(GIVEN DATA)

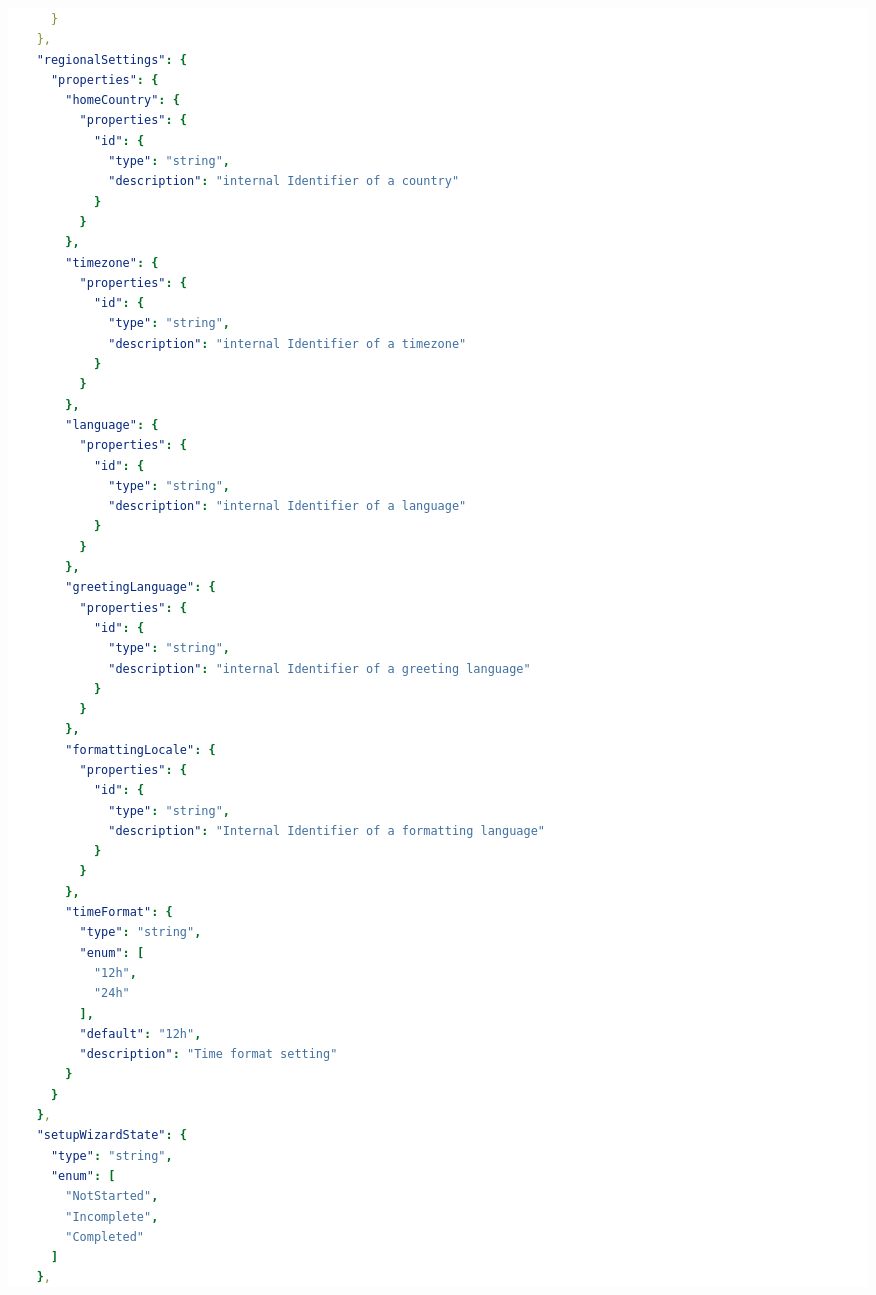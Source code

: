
 ```yaml
      }
    },
    "regionalSettings": {
      "properties": {
        "homeCountry": {
          "properties": {
            "id": {
              "type": "string",
              "description": "internal Identifier of a country"
            }
          }
        },
        "timezone": {
          "properties": {
            "id": {
              "type": "string",
              "description": "internal Identifier of a timezone"
            }
          }
        },
        "language": {
          "properties": {
            "id": {
              "type": "string",
              "description": "internal Identifier of a language"
            }
          }
        },
        "greetingLanguage": {
          "properties": {
            "id": {
              "type": "string",
              "description": "internal Identifier of a greeting language"
            }
          }
        },
        "formattingLocale": {
          "properties": {
            "id": {
              "type": "string",
              "description": "Internal Identifier of a formatting language"
            }
          }
        },
        "timeFormat": {
          "type": "string",
          "enum": [
            "12h",
            "24h"
          ],
          "default": "12h",
          "description": "Time format setting"
        }
      }
    },
    "setupWizardState": {
      "type": "string",
      "enum": [
        "NotStarted",
        "Incomplete",
        "Completed"
      ]
    },
```
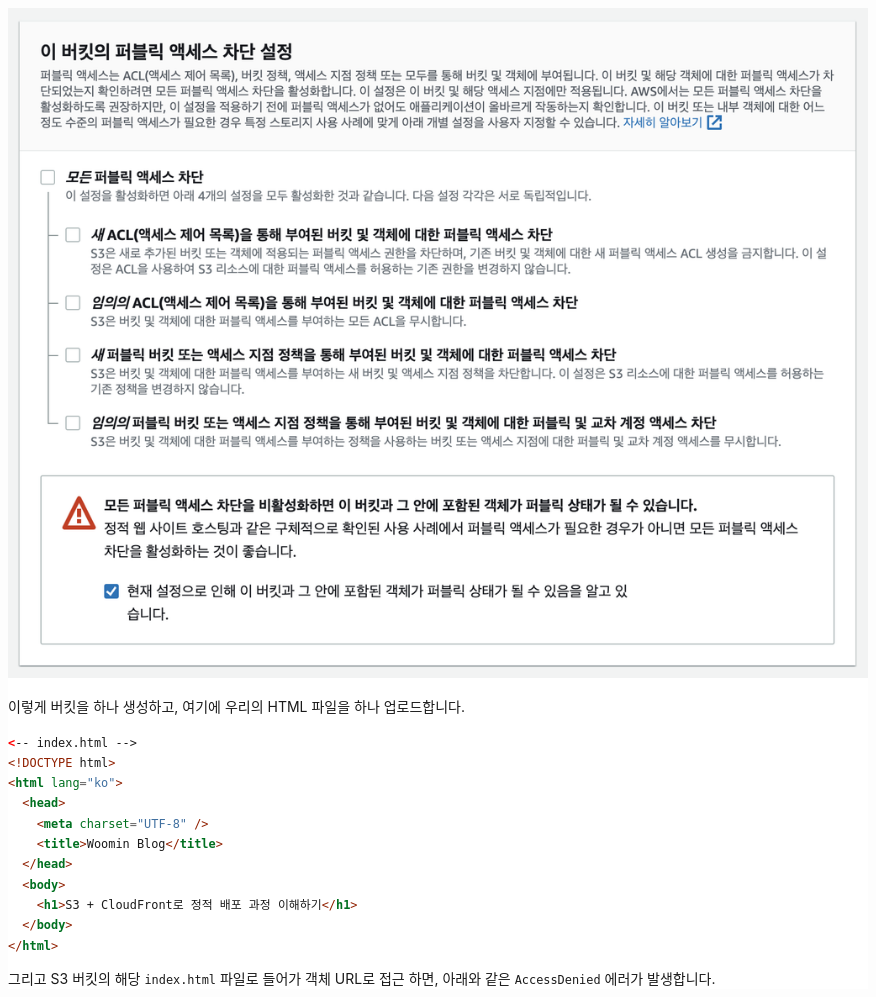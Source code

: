 ![S3버킷 퍼블릭 엑세스 차단 설정](./images/s3-cf-deploy/1.png)

이렇게 버킷을 하나 생성하고, 여기에 우리의 HTML 파일을 하나 업로드합니다.

```html
<-- index.html -->
<!DOCTYPE html>
<html lang="ko">
  <head>
    <meta charset="UTF-8" />
    <title>Woomin Blog</title>
  </head>
  <body>
    <h1>S3 + CloudFront로 정적 배포 과정 이해하기</h1>
  </body>
</html>
```

그리고 S3 버킷의 해당 `index.html` 파일로 들어가 객체 URL로 접근 하면, 아래와 같은 `AccessDenied` 에러가 발생합니다.
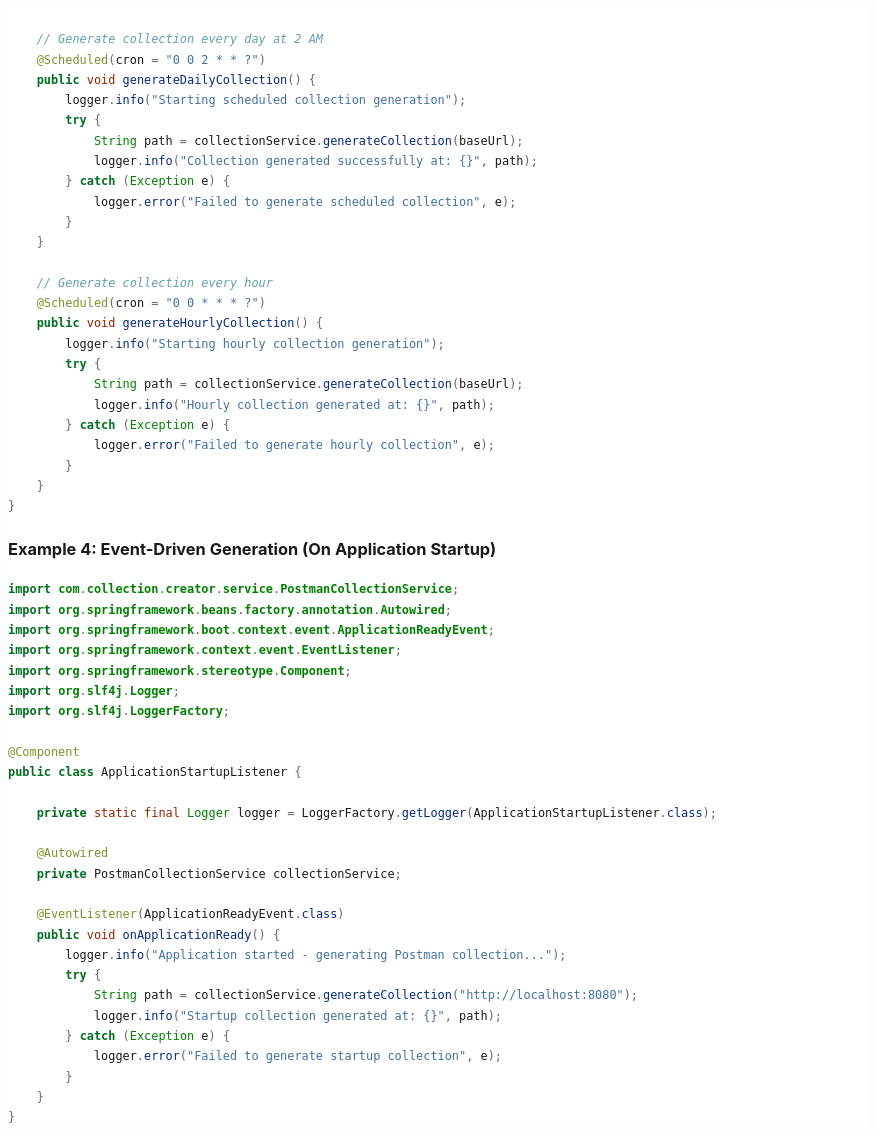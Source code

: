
 ```java

    // Generate collection every day at 2 AM
    @Scheduled(cron = "0 0 2 * * ?")
    public void generateDailyCollection() {
        logger.info("Starting scheduled collection generation");
        try {
            String path = collectionService.generateCollection(baseUrl);
            logger.info("Collection generated successfully at: {}", path);
        } catch (Exception e) {
            logger.error("Failed to generate scheduled collection", e);
        }
    }

    // Generate collection every hour
    @Scheduled(cron = "0 0 * * * ?")
    public void generateHourlyCollection() {
        logger.info("Starting hourly collection generation");
        try {
            String path = collectionService.generateCollection(baseUrl);
            logger.info("Hourly collection generated at: {}", path);
        } catch (Exception e) {
            logger.error("Failed to generate hourly collection", e);
        }
    }
}
```

### Example 4: Event-Driven Generation (On Application Startup)

```java
import com.collection.creator.service.PostmanCollectionService;
import org.springframework.beans.factory.annotation.Autowired;
import org.springframework.boot.context.event.ApplicationReadyEvent;
import org.springframework.context.event.EventListener;
import org.springframework.stereotype.Component;
import org.slf4j.Logger;
import org.slf4j.LoggerFactory;

@Component
public class ApplicationStartupListener {

    private static final Logger logger = LoggerFactory.getLogger(ApplicationStartupListener.class);

    @Autowired
    private PostmanCollectionService collectionService;

    @EventListener(ApplicationReadyEvent.class)
    public void onApplicationReady() {
        logger.info("Application started - generating Postman collection...");
        try {
            String path = collectionService.generateCollection("http://localhost:8080");
            logger.info("Startup collection generated at: {}", path);
        } catch (Exception e) {
            logger.error("Failed to generate startup collection", e);
        }
    }
}
```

(End GIVEN DATA)

• [WHAT IS BEING ASKED]:
Your job is to reproduce the material exactly. Keep pictures out of it.

• [RESPONSE AREA]:
Source code

:
 ```yaml
      }
    },
    "regionalSettings": {
      "properties": {
        "homeCountry": {
          "properties": {
            "id": {
              "type": "string",
              "description": "internal Identifier of a country"
            }
          }
        },
        "timezone": {
          "properties": {
            "id": {
              "type": "string",
              "description": "internal Identifier of a timezone"
            }
          }
        },
        "language": {
          "properties": {
            "id": {
              "type": "string",
              "description": "internal Identifier of a language"
            }
          }
        },
        "greetingLanguage": {
          "properties": {
            "id": {
              "type": "string",
              "description": "internal Identifier of a greeting language"
            }
          }
        },
        "formattingLocale": {
          "properties": {
            "id": {
              "type": "string",
              "description": "Internal Identifier of a formatting language"
            }
          }
        },
        "timeFormat": {
          "type": "string",
          "enum": [
            "12h",
            "24h"
          ],
          "default": "12h",
          "description": "Time format setting"
        }
      }
    },
    "setupWizardState": {
      "type": "string",
      "enum": [
        "NotStarted",
        "Incomplete",
        "Completed"
      ]
    },
```
Source code

: ![S3버킷 퍼블릭 엑세스 차단 설정](./images/s3-cf-deploy/1.png)

이렇게 버킷을 하나 생성하고, 여기에 우리의 HTML 파일을 하나 업로드합니다.

```html
<-- index.html -->
<!DOCTYPE html>
<html lang="ko">
  <head>
    <meta charset="UTF-8" />
    <title>Woomin Blog</title>
  </head>
  <body>
    <h1>S3 + CloudFront로 정적 배포 과정 이해하기</h1>
  </body>
</html>
```

그리고 S3 버킷의 해당 `index.html` 파일로 들어가 객체 URL로 접근 하면, 아래와 같은 `AccessDenied` 에러가 발생합니다.
Source code

:
 ```java

    // Generate collection every day at 2 AM
    @Scheduled(cron = "0 0 2 * * ?")
    public void generateDailyCollection() {
        logger.info("Starting scheduled collection generation");
        try {
            String path = collectionService.generateCollection(baseUrl);
            logger.info("Collection generated successfully at: {}", path);
        } catch (Exception e) {
            logger.error("Failed to generate scheduled collection", e);
        }
    }

    // Generate collection every hour
    @Scheduled(cron = "0 0 * * * ?")
    public void generateHourlyCollection() {
        logger.info("Starting hourly collection generation");
        try {
            String path = collectionService.generateCollection(baseUrl);
            logger.info("Hourly collection generated at: {}", path);
        } catch (Exception e) {
            logger.error("Failed to generate hourly collection", e);
        }
    }
}
```

### Example 4: Event-Driven Generation (On Application Startup)

```java
import com.collection.creator.service.PostmanCollectionService;
import org.springframework.beans.factory.annotation.Autowired;
import org.springframework.boot.context.event.ApplicationReadyEvent;
import org.springframework.context.event.EventListener;
import org.springframework.stereotype.Component;
import org.slf4j.Logger;
import org.slf4j.LoggerFactory;

@Component
public class ApplicationStartupListener {

    private static final Logger logger = LoggerFactory.getLogger(ApplicationStartupListener.class);

    @Autowired
    private PostmanCollectionService collectionService;

    @EventListener(ApplicationReadyEvent.class)
    public void onApplicationReady() {
        logger.info("Application started - generating Postman collection...");
        try {
            String path = collectionService.generateCollection("http://localhost:8080");
            logger.info("Startup collection generated at: {}", path);
        } catch (Exception e) {
            logger.error("Failed to generate startup collection", e);
        }
    }
}
```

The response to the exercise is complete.